The singular success of the lyceum lecture of that time was due, undoubtedly, to two causes--the simultaneous appearance of a remarkable group of orators, and their profound sympathy with the question which absorbed the public mind. The weekly lecture was not merely a display of oratory, not only an amusing recreation, but it brought wit and accomplishment and eloquence to strengthen the public feeling and arouse the public conscience, and to confirm the earnest spirit which was universal, and which forecast the great events and the noble elevation of the public mind that followed. Emerson, Wendell Phillips, Gough, Beecher, Chapin, Starr King, Theodore Parker, could of themselves carry any course of lectures, and each in his own way was thoroughly in accord with the truest American life of that time. The situation and the condition of the public mind would not have availed, indeed, without the happy chance of such orators to create the lyceum, but with that chance the lyceum of that day was as remarkable a continuous display of various and effective eloquence as has been ever known.

If the faithful diary of any lecturer who went the grand rounds twenty-five years ago, from Maine to the Mississippi, could be published, it would be full of the most amusing stories. The lecturers all had them to tell, and they were all men of a singularly fine perception of humor. James T. Fields, the publisher in Boston, was the friend of all the lyceum orators, and towards the close of his life he was himself a popular and attractive lecturer upon literary subjects. His little cell or private office in the old corner book-store in Boston was an exchange of lecturers for that neighborhood, which teemed with lyceums, and no similar space has ever heard fresher stories better told, or has ever echoed with gayer laughter.

It was the pleasant company in that little retreat which first heard, the day after it occurred, the tale of the belated lecturer who, hurrying from the cars in a carriage to the hall in Boston, long beyond the hour, dinnerless, and with no chance to dress, opened his travelling-bag, and proceeded, to the consternation of the lady who had taken a seat in the same carriage, and whose pardon he politely and briefly invoked, to change his collar and his coat. As he began to pull off his coat, having pulled off his collar, his amazed and terrified fellow-passenger began to pull at the door, and to call loudly upon the driver, who was furiously whipping his horses into a pace that increased both the noise of the carriage and the conviction of the terrified lady that she was the victim of some dreadful conspiracy, or the hapless victim of a maniac. The maniac's earnest but interjectional explanation as he proceeded in his toilet, begging his companion to be pacified, as he was merely going to lecture, was an unintelligible asseveration, which only made his madness more indisputable and awful, and what might have befallen the poor lady, if the carriage had not suddenly stopped at the hall, and the lecturer, in his clean collar and black coat, had not begged her pardon for frightening her, with a fervor that frightened her all the more, and disappeared from the vehicle with his travelling-bag, shawl, and umbrella, he was not prepared to say.

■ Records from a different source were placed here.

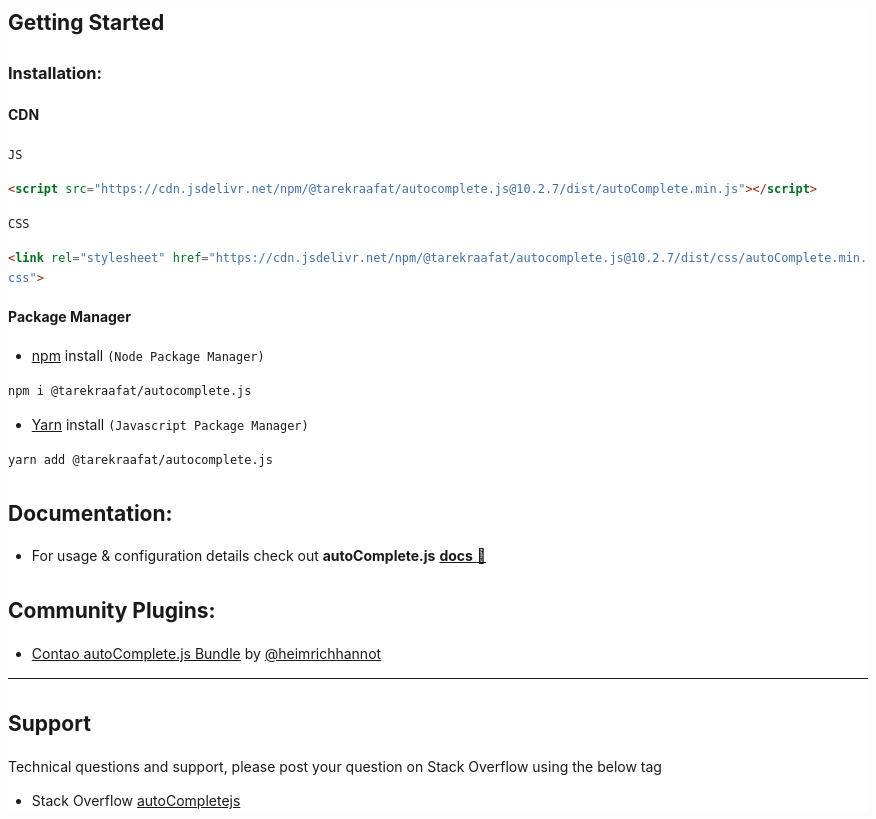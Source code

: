 ## Getting Started

### Installation:

#### CDN

`JS`

```html
<script src="https://cdn.jsdelivr.net/npm/@tarekraafat/autocomplete.js@10.2.7/dist/autoComplete.min.js"></script>
```

`CSS`

```html
<link rel="stylesheet" href="https://cdn.jsdelivr.net/npm/@tarekraafat/autocomplete.js@10.2.7/dist/css/autoComplete.min.css">
```
#### Package Manager

-   <a href="https://www.npmjs.com/package/@tarekraafat/autocomplete.js">npm</a> install `(Node Package Manager)`

```shell
npm i @tarekraafat/autocomplete.js
```

-   <a href="https://yarn.pm/@tarekraafat/autocomplete.js">Yarn</a> install `(Javascript Package Manager)`

```shell
yarn add @tarekraafat/autocomplete.js
```



## Documentation:

-   For usage & configuration details check out **autoComplete.js** <a href="https://tarekraafat.github.io/autoComplete.js/">**docs** :notebook_with_decorative_cover:</a>



## Community Plugins:

-   [Contao autoComplete.js Bundle](https://github.com/heimrichhannot/contao-autocompletejs-bundle) by [@heimrichhannot](https://github.com/heimrichhannot)

* * *

## Support

Technical questions and support, please post your question on Stack Overflow using the below tag

- Stack Overflow [autoCompletejs][stackOverflow]


[Discussions]: https://github.com/TarekRaafat/autoComplete.js/discussions
[stackoverflow]: https://stackoverflow.com/questions/tagged/autoCompletejs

But the tale, as he told it the next morning with infinite humor in Fields's corner, was received, as he ruefully admitted, with louder shouts of laughter than had greeted the brightest witticisms of his lecture.

Fields is gone, and his old friend and neighbor Whipple, who was one of the earliest of the noted lyceum lecturers. The old corner in the old corner book-store is gone, and with it have vanished many of the happy company that gathered there, not only of orators, but of famous authors. The lyceum of the last generation is gone, but it is not surprising that those who recall with the Utica Herald its golden prime should cherish a kindly and regretful feeling for an institution which was so peculiarly American, and which served so well the true American spirit and American life.